What you will do
Out of the records below, copy all lines in which the word "statsmodels" occurs.
[Data to use — start]
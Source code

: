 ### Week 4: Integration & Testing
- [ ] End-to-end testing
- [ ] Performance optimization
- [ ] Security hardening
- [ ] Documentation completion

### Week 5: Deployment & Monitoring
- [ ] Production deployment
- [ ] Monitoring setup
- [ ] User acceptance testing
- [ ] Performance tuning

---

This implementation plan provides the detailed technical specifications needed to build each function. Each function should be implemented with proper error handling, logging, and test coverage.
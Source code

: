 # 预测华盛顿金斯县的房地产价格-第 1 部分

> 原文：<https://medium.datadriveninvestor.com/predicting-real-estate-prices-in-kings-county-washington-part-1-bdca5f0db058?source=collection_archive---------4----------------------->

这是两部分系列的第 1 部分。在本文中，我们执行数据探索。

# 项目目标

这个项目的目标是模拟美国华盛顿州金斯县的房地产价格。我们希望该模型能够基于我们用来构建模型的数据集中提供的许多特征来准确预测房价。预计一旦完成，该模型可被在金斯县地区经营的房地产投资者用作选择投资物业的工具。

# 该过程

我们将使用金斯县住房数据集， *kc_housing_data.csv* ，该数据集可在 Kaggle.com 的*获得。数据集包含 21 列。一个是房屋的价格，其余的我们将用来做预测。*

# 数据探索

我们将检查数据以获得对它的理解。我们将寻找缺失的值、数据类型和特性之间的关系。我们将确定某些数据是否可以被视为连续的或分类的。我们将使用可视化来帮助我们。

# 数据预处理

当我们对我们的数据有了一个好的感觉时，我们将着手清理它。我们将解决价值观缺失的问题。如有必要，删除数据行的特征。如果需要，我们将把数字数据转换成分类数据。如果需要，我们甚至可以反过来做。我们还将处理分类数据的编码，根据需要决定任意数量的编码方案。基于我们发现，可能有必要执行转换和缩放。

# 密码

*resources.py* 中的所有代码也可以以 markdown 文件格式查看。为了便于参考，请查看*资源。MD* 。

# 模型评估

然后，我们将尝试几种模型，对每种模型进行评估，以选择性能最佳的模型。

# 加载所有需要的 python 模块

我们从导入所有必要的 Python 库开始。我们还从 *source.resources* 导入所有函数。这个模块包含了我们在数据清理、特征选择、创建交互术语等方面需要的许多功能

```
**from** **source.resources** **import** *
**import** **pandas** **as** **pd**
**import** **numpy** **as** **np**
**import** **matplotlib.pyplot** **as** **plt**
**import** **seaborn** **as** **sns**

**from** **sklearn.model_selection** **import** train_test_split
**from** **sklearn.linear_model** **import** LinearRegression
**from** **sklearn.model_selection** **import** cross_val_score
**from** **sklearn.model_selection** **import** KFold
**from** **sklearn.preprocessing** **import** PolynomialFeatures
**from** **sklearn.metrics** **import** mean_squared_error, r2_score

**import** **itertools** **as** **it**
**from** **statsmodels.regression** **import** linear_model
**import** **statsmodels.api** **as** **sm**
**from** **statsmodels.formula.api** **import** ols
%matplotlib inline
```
[Data to use — finish]
Answer section
**from** **statsmodels.regression** **import** linear_model
**import** **statsmodels.api** **as** **sm**
**from** **statsmodels.formula.api** **import** ols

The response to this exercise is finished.